Whistler firefighters wait for water for their hoses as the house burns.
Saturday, I woke up suddenly at 6:30 in the morning. It took me a minute to realize that a fire truck had just gone past my bedroom with it’s lights and sirens going full blast. I jumped out of bed and tuned in my radio scanner to the fire department frequency, and found that there was a huge fire just around the corner from my house. Listening to radio scanners is a bit of an art, but that morning I could hear real alarm in the voices of the firefighters.
The temperature overnight had been below -20 degrees celsius, and it was still -17 or -18 outside. The nearby fire hydrants had frozen overnight, and the firefighters couldn’t get them to work.

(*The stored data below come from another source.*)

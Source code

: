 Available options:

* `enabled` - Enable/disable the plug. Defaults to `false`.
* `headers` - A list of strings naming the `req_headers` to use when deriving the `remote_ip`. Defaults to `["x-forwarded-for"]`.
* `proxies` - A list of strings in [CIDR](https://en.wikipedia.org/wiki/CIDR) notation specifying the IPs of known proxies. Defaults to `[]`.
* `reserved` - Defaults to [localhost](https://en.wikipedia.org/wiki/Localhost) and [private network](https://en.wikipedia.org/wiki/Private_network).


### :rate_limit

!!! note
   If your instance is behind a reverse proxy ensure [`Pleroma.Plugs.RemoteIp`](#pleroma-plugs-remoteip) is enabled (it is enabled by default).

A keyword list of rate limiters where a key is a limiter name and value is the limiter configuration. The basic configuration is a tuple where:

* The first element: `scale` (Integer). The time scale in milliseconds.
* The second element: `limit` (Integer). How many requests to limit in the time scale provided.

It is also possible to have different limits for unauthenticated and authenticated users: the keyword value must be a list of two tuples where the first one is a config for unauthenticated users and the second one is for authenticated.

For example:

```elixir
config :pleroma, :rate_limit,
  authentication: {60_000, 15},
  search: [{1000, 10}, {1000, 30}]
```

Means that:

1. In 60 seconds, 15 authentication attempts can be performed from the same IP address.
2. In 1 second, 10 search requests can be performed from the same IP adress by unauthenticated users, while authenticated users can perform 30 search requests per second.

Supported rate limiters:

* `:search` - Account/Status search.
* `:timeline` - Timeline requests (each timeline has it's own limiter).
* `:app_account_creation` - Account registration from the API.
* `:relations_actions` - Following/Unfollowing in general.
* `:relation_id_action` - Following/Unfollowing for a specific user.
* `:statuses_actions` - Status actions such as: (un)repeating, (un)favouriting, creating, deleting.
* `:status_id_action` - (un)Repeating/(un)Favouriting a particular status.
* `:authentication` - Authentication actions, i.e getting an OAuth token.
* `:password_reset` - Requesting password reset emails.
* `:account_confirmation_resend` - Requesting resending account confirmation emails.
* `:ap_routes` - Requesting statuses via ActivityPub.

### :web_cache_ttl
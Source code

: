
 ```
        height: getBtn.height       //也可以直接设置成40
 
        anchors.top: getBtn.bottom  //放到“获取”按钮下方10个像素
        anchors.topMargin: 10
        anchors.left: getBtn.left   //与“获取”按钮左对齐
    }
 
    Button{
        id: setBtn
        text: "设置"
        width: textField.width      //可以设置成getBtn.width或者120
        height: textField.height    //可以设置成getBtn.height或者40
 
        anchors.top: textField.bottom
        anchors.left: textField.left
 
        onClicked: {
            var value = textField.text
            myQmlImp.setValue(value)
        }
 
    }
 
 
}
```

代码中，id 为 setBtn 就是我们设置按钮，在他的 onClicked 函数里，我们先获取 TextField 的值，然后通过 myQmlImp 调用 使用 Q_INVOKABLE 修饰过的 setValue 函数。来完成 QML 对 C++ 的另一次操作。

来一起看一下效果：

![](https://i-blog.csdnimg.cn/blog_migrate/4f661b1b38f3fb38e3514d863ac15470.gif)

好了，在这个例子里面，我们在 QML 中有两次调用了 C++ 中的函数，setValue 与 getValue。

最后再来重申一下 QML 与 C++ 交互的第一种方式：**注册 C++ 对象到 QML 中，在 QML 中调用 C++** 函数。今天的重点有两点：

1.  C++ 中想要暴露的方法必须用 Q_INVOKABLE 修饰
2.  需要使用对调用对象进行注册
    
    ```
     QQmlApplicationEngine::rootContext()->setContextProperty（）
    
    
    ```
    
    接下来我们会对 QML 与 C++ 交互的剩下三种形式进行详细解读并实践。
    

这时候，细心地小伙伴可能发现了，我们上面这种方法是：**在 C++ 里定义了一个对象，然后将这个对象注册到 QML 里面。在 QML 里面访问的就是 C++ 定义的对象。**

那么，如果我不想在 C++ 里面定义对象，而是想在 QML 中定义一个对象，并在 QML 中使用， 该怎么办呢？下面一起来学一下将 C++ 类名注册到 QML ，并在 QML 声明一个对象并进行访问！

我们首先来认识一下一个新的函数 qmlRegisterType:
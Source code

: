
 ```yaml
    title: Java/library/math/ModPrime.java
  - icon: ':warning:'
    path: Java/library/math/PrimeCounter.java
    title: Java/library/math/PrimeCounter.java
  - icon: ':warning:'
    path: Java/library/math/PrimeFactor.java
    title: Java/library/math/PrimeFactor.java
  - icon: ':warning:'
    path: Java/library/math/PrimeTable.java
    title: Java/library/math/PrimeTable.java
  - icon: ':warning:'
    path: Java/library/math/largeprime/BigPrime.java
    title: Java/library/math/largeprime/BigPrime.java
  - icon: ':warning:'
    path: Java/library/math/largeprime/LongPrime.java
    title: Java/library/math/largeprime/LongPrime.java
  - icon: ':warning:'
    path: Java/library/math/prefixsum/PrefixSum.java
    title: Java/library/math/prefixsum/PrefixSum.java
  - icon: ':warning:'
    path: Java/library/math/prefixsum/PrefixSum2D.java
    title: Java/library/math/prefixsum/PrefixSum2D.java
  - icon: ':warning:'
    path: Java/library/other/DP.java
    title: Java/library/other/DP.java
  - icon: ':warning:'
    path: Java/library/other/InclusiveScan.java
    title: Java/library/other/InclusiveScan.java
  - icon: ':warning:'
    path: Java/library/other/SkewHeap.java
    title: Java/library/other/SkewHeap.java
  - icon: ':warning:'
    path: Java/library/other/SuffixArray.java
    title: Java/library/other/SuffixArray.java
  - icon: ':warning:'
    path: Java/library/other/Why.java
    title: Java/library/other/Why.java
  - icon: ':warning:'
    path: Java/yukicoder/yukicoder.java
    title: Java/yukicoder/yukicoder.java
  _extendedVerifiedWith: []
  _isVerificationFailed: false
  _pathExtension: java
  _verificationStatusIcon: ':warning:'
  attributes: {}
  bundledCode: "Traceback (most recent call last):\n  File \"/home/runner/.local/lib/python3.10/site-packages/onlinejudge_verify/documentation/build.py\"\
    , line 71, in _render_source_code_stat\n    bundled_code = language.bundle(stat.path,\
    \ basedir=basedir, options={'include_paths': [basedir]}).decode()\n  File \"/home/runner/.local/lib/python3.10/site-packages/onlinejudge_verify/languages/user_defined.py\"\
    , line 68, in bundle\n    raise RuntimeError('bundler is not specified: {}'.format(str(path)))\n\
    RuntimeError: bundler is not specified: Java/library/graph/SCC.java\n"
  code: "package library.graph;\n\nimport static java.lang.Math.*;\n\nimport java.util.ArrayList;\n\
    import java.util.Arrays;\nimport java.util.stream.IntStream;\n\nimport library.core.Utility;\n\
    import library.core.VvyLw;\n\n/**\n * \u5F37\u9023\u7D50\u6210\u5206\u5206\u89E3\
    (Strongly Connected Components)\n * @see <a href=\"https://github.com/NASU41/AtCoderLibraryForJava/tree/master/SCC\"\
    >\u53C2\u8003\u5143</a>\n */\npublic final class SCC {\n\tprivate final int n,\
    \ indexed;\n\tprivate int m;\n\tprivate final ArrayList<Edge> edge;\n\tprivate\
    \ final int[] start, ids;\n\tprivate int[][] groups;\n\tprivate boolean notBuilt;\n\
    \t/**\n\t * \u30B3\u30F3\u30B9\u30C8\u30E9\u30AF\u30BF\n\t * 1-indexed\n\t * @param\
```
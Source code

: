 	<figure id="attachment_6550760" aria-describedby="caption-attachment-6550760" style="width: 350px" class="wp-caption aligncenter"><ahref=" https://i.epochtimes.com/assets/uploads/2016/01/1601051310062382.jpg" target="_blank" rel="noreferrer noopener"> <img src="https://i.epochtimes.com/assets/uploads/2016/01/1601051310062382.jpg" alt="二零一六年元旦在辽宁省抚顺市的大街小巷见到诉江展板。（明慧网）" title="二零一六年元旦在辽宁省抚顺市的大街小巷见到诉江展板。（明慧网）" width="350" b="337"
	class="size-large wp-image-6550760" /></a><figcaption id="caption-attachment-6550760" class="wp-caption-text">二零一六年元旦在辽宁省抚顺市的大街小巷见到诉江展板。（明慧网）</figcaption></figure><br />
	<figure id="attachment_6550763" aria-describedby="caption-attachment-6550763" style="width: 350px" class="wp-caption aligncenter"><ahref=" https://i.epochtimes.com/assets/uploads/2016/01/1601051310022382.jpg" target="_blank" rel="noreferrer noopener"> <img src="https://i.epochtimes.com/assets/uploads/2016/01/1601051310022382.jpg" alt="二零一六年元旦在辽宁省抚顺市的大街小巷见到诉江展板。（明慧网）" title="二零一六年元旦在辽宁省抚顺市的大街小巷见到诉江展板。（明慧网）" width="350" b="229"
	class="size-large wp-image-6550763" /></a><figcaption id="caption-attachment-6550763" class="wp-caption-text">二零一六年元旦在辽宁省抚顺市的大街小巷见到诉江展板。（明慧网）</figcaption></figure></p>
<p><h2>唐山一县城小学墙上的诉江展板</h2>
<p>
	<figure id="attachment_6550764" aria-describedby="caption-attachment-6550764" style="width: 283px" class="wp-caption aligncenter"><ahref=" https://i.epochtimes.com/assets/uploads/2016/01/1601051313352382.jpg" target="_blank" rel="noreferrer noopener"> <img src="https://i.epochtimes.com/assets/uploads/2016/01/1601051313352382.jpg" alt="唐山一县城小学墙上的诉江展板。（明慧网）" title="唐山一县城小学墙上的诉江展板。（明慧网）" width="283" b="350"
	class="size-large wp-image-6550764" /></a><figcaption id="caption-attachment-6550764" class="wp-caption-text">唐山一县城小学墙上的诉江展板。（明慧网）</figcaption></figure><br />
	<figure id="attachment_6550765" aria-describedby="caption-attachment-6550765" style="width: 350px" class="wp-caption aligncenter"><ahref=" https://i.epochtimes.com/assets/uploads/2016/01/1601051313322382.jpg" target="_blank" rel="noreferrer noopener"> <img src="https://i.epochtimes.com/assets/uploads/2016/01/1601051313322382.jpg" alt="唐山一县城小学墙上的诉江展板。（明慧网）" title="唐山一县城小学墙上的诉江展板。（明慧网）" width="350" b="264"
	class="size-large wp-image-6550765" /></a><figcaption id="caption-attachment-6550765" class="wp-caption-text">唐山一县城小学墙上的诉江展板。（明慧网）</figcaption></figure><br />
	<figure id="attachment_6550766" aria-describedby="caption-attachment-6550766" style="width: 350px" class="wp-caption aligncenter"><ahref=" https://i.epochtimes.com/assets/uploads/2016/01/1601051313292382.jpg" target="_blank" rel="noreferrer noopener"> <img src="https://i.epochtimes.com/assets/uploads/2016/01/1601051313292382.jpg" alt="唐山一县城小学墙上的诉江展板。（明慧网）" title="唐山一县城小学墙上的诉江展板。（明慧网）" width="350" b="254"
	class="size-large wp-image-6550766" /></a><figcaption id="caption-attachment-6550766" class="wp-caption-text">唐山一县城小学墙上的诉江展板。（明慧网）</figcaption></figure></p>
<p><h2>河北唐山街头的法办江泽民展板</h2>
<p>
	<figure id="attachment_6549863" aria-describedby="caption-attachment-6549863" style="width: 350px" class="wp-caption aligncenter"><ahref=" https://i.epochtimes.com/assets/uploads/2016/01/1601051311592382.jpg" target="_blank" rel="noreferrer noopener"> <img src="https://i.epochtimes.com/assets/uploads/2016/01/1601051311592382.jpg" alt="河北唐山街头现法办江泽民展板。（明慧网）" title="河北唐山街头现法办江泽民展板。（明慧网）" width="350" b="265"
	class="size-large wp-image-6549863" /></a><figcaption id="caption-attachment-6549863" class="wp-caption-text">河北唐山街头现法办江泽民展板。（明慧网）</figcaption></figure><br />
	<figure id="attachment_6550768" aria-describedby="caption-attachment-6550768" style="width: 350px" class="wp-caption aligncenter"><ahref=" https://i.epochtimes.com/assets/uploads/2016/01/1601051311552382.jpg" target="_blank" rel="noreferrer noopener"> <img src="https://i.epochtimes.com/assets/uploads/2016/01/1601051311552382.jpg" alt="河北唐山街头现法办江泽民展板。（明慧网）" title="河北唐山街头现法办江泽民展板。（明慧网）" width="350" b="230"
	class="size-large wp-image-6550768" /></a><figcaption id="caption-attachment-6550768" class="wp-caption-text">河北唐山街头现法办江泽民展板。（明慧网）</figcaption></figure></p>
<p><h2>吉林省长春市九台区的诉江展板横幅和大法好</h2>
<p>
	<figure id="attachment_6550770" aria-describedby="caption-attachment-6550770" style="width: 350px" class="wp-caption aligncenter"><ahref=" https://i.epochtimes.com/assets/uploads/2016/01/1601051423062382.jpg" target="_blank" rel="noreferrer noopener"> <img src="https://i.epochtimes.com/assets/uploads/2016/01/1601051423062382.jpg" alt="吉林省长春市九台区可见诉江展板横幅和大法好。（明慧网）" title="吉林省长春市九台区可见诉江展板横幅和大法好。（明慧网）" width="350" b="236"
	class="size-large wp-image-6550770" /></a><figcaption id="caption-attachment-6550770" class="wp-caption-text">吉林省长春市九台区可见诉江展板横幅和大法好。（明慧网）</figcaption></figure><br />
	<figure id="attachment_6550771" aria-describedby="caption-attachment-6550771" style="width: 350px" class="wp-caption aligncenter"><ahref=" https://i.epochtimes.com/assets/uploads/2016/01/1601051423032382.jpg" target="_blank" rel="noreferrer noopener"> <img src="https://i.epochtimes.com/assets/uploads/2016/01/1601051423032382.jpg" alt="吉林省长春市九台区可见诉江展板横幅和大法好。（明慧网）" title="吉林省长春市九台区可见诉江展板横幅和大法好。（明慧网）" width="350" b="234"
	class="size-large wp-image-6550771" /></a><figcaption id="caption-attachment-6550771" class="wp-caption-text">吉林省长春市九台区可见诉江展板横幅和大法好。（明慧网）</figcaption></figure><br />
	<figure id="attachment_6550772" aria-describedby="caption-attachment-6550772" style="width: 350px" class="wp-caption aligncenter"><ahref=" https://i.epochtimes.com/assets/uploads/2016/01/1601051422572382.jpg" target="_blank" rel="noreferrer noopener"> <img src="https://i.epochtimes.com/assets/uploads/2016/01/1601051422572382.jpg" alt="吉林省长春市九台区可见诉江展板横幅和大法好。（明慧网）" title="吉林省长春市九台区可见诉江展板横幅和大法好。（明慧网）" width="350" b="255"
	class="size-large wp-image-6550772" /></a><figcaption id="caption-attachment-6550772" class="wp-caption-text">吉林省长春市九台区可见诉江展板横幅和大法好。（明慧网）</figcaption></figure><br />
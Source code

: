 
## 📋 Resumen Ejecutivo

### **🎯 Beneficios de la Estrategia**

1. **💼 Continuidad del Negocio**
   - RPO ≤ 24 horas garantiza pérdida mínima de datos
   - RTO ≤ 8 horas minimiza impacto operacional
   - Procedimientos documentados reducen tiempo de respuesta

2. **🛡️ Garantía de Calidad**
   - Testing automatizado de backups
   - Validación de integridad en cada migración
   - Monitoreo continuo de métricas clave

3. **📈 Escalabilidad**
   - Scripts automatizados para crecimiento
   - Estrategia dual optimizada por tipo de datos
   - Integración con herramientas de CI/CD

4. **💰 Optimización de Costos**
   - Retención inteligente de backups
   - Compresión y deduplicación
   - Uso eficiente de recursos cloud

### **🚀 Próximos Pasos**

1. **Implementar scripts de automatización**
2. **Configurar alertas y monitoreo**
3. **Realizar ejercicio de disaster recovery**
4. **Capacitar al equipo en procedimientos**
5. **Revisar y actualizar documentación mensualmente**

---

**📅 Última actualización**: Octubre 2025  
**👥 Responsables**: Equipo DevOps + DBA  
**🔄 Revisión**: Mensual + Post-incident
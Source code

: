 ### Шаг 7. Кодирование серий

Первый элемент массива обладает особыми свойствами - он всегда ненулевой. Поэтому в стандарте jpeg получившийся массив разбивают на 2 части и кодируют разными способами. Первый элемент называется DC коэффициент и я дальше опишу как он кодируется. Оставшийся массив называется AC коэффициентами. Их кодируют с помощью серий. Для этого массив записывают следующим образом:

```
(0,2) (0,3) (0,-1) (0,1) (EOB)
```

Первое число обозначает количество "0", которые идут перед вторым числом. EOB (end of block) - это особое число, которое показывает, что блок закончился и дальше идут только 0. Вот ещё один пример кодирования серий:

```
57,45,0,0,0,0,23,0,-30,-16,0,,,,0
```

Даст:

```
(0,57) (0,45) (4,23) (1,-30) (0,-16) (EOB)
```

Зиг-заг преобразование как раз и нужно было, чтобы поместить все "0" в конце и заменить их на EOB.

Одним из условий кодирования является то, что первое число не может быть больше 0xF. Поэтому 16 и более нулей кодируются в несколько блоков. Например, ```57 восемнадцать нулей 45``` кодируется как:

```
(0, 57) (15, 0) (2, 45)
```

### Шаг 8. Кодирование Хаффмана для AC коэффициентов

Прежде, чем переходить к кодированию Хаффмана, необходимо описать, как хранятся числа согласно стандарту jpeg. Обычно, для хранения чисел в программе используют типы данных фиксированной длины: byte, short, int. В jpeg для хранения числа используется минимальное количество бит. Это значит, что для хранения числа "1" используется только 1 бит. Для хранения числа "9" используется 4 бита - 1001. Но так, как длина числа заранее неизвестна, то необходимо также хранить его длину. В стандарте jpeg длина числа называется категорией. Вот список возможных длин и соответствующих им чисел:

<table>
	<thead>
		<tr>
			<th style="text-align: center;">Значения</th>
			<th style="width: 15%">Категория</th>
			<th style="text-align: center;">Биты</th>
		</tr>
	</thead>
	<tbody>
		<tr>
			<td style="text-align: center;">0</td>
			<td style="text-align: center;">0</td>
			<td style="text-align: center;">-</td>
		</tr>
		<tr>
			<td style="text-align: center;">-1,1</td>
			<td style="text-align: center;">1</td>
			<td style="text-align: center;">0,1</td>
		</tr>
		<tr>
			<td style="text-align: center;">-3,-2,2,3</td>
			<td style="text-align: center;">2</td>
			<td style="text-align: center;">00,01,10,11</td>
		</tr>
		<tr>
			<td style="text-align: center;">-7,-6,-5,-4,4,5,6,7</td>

While they were dealing with the hydrants, I walked up to the side of the house. I met a friend of mine, fire captain Al Eaton, who was still waiting for water for his hose, and we just sat there for a minute watching the house burn. Another two fire fighters tried to get in through a side door, but the smoke in the house was so dense they weren’t going to try an entry. About that time I noticed that smoke was starting to pour out of the vents and through cracks in the siding with the kind force you would normally see in a whistling tea kettle. It looked to me like the house was a huge bomb about to go off. I yelled over to Al that I was going to get out of there, and he said that was a pretty good idea.
By the time I got down to the road, the entire house was engulfed in flames. Later I checked the time codes on the photos, and the time between taking the picture of Al behind the house and the whole thing going up was less than five minutes.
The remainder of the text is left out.